## Exercise directions
Below is some data. Retype exactly the lines starting at the one with "<li>Konwertuj obrazy DICOM" and ending at the one with "<li>Ciesz się elastyczną".

## Exercise data
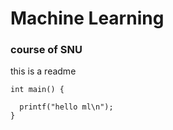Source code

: # Machine Learning

### course of SNU

this is a readme 



```
int main() {
  
  printf("hello ml\n");
}
```
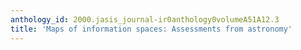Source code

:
 ```yaml
---
anthology_id: 2000.jasis_journal-ir0anthology0volumeA51A12.3
title: 'Maps of information spaces: Assessments from astronomy'
---
```

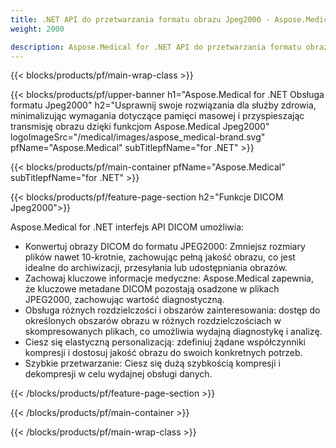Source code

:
 ```yaml
---
title: .NET API do przetwarzania formatu obrazu Jpeg2000 - Aspose.Medical
weight: 2000

description: Aspose.Medical for .NET API do przetwarzania formatu obrazu Jpeg2000
---
```


{{< blocks/products/pf/main-wrap-class >}}

{{< blocks/products/pf/upper-banner h1="Aspose.Medical for .NET Obsługa formatu Jpeg2000" h2="Usprawnij swoje rozwiązania dla służby zdrowia, minimalizując wymagania dotyczące pamięci masowej i przyspieszając transmisję obrazu dzięki funkcjom Aspose.Medical Jpeg2000" logoImageSrc="/medical/images/aspose_medical-brand.svg" pfName="Aspose.Medical" subTitlepfName="for .NET" >}}

{{< blocks/products/pf/main-container pfName="Aspose.Medical" subTitlepfName="for .NET" >}}

{{< blocks/products/pf/feature-page-section h2="Funkcje DICOM Jpeg2000">}}

<p>Aspose.Medical for .NET interfejs API DICOM umożliwia:</p>

<ul>
<li>Konwertuj obrazy DICOM do formatu JPEG2000: Zmniejsz rozmiary plików nawet 10-krotnie, zachowując pełną jakość obrazu, co jest idealne do archiwizacji, przesyłania lub udostępniania obrazów.</li>
<li>Zachowaj kluczowe informacje medyczne: Aspose.Medical zapewnia, że kluczowe metadane DICOM pozostają osadzone w plikach JPEG2000, zachowując wartość diagnostyczną.</li>
<li>Obsługa różnych rozdzielczości i obszarów zainteresowania: dostęp do określonych obszarów obrazu w różnych rozdzielczościach w skompresowanych plikach, co umożliwia wydajną diagnostykę i analizę.</li>
<li>Ciesz się elastyczną personalizacją: zdefiniuj żądane współczynniki kompresji i dostosuj jakość obrazu do swoich konkretnych potrzeb.</li>
<li>Szybkie przetwarzanie: Ciesz się dużą szybkością kompresji i dekompresji w celu wydajnej obsługi danych.</li>
</ul>

{{< /blocks/products/pf/feature-page-section >}}

{{< /blocks/products/pf/main-container >}}

{{< /blocks/products/pf/main-wrap-class >}}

## Answer section
<li>Konwertuj obrazy DICOM do formatu JPEG2000: Zmniejsz rozmiary plików nawet 10-krotnie, zachowując pełną jakość obrazu, co jest idealne do archiwizacji, przesyłania lub udostępniania obrazów.</li>
<li>Zachowaj kluczowe informacje medyczne: Aspose.Medical zapewnia, że kluczowe metadane DICOM pozostają osadzone w plikach JPEG2000, zachowując wartość diagnostyczną.</li>
<li>Obsługa różnych rozdzielczości i obszarów zainteresowania: dostęp do określonych obszarów obrazu w różnych rozdzielczościach w skompresowanych plikach, co umożliwia wydajną diagnostykę i analizę.</li>
<li>Ciesz się elastyczną personalizacją: zdefiniuj żądane współczynniki kompresji i dostosuj jakość obrazu do swoich konkretnych potrzeb.</li>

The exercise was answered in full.